Your objective | Return every record below exactly; leave out the images.

Study material |

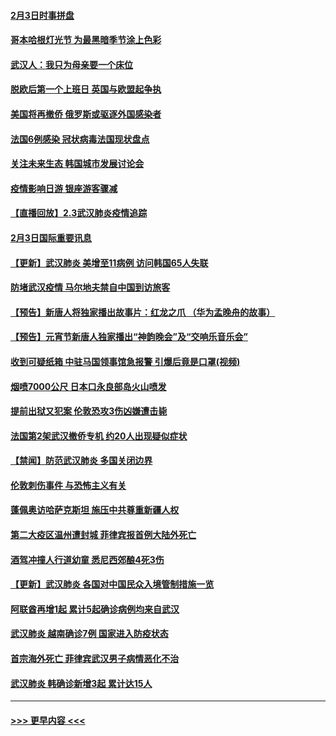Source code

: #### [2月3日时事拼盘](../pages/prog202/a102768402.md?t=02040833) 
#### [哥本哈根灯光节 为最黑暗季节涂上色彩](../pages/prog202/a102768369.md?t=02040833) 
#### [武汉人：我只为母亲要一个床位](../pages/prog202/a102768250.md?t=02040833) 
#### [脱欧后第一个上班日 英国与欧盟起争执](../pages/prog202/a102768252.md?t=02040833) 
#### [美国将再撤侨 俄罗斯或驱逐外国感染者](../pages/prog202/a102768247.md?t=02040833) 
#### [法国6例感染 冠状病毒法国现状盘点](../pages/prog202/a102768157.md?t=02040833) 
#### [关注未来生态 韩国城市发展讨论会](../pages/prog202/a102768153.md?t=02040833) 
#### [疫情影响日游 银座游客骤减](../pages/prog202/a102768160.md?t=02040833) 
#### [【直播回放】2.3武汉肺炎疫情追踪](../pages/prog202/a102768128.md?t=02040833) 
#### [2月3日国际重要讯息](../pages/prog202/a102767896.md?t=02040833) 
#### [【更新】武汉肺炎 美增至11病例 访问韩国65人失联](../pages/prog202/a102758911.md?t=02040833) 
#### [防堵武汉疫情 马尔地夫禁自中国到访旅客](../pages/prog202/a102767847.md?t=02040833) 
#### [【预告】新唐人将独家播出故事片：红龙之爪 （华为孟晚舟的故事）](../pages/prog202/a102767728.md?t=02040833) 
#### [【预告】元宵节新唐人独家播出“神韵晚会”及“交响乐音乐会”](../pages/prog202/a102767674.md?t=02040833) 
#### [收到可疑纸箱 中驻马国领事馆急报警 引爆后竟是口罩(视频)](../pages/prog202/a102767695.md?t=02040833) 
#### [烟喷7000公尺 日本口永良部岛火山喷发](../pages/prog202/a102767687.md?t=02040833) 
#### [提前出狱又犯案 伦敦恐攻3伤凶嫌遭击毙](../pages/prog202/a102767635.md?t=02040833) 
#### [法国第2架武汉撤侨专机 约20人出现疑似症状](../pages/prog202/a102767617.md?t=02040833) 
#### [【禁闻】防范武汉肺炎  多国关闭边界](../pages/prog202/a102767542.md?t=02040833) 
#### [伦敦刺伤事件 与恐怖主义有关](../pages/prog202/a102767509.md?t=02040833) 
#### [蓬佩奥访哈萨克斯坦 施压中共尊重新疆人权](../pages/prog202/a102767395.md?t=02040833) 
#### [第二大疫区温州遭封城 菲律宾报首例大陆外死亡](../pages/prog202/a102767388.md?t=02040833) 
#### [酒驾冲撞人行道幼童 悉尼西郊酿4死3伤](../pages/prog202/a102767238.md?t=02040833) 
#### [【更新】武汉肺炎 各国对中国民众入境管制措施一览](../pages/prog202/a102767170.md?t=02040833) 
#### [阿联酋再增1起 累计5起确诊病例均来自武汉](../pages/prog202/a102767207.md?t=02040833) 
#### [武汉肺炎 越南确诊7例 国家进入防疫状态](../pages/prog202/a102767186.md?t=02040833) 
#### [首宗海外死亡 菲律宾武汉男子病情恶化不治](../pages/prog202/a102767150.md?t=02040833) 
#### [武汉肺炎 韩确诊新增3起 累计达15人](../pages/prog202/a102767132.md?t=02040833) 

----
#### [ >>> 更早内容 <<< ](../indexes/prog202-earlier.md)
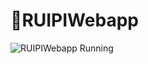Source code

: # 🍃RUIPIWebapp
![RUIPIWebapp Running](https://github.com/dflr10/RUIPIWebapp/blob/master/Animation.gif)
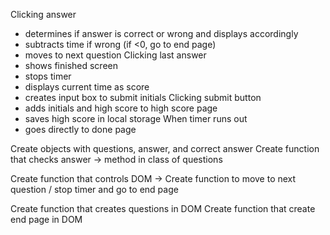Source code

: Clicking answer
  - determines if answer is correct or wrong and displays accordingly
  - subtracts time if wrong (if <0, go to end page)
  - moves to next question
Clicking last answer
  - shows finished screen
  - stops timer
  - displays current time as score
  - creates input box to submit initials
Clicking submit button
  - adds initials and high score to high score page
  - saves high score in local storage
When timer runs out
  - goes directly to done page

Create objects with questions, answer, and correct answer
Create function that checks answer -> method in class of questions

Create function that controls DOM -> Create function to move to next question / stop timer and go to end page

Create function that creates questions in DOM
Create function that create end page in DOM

Task output |
Source code

: #### [2月3日时事拼盘](../pages/prog202/a102768402.md?t=02040833) 
#### [哥本哈根灯光节 为最黑暗季节涂上色彩](../pages/prog202/a102768369.md?t=02040833) 
#### [武汉人：我只为母亲要一个床位](../pages/prog202/a102768250.md?t=02040833) 
#### [脱欧后第一个上班日 英国与欧盟起争执](../pages/prog202/a102768252.md?t=02040833) 
#### [美国将再撤侨 俄罗斯或驱逐外国感染者](../pages/prog202/a102768247.md?t=02040833) 
#### [法国6例感染 冠状病毒法国现状盘点](../pages/prog202/a102768157.md?t=02040833) 
#### [关注未来生态 韩国城市发展讨论会](../pages/prog202/a102768153.md?t=02040833) 
#### [疫情影响日游 银座游客骤减](../pages/prog202/a102768160.md?t=02040833) 
#### [【直播回放】2.3武汉肺炎疫情追踪](../pages/prog202/a102768128.md?t=02040833) 
#### [2月3日国际重要讯息](../pages/prog202/a102767896.md?t=02040833) 
#### [【更新】武汉肺炎 美增至11病例 访问韩国65人失联](../pages/prog202/a102758911.md?t=02040833) 
#### [防堵武汉疫情 马尔地夫禁自中国到访旅客](../pages/prog202/a102767847.md?t=02040833) 
#### [【预告】新唐人将独家播出故事片：红龙之爪 （华为孟晚舟的故事）](../pages/prog202/a102767728.md?t=02040833) 
#### [【预告】元宵节新唐人独家播出“神韵晚会”及“交响乐音乐会”](../pages/prog202/a102767674.md?t=02040833) 
#### [收到可疑纸箱 中驻马国领事馆急报警 引爆后竟是口罩(视频)](../pages/prog202/a102767695.md?t=02040833) 
#### [烟喷7000公尺 日本口永良部岛火山喷发](../pages/prog202/a102767687.md?t=02040833) 
#### [提前出狱又犯案 伦敦恐攻3伤凶嫌遭击毙](../pages/prog202/a102767635.md?t=02040833) 
#### [法国第2架武汉撤侨专机 约20人出现疑似症状](../pages/prog202/a102767617.md?t=02040833) 
#### [【禁闻】防范武汉肺炎  多国关闭边界](../pages/prog202/a102767542.md?t=02040833) 
#### [伦敦刺伤事件 与恐怖主义有关](../pages/prog202/a102767509.md?t=02040833) 
#### [蓬佩奥访哈萨克斯坦 施压中共尊重新疆人权](../pages/prog202/a102767395.md?t=02040833) 
#### [第二大疫区温州遭封城 菲律宾报首例大陆外死亡](../pages/prog202/a102767388.md?t=02040833) 
#### [酒驾冲撞人行道幼童 悉尼西郊酿4死3伤](../pages/prog202/a102767238.md?t=02040833) 
#### [【更新】武汉肺炎 各国对中国民众入境管制措施一览](../pages/prog202/a102767170.md?t=02040833) 
#### [阿联酋再增1起 累计5起确诊病例均来自武汉](../pages/prog202/a102767207.md?t=02040833) 
#### [武汉肺炎 越南确诊7例 国家进入防疫状态](../pages/prog202/a102767186.md?t=02040833) 
#### [首宗海外死亡 菲律宾武汉男子病情恶化不治](../pages/prog202/a102767150.md?t=02040833) 
#### [武汉肺炎 韩确诊新增3起 累计达15人](../pages/prog202/a102767132.md?t=02040833) 

----
#### [ >>> 更早内容 <<< ](../indexes/prog202-earlier.md)
Source code

: # 🍃RUIPIWebapp
![RUIPIWebapp Running](https://github.com/dflr10/RUIPIWebapp/blob/master/Animation.gif)
Source code

: Clicking answer
  - determines if answer is correct or wrong and displays accordingly
  - subtracts time if wrong (if <0, go to end page)
  - moves to next question
Clicking last answer
  - shows finished screen
  - stops timer
  - displays current time as score
  - creates input box to submit initials
Clicking submit button
  - adds initials and high score to high score page
  - saves high score in local storage
When timer runs out
  - goes directly to done page

Create objects with questions, answer, and correct answer
Create function that checks answer -> method in class of questions

Create function that controls DOM -> Create function to move to next question / stop timer and go to end page

Create function that creates questions in DOM
Create function that create end page in DOM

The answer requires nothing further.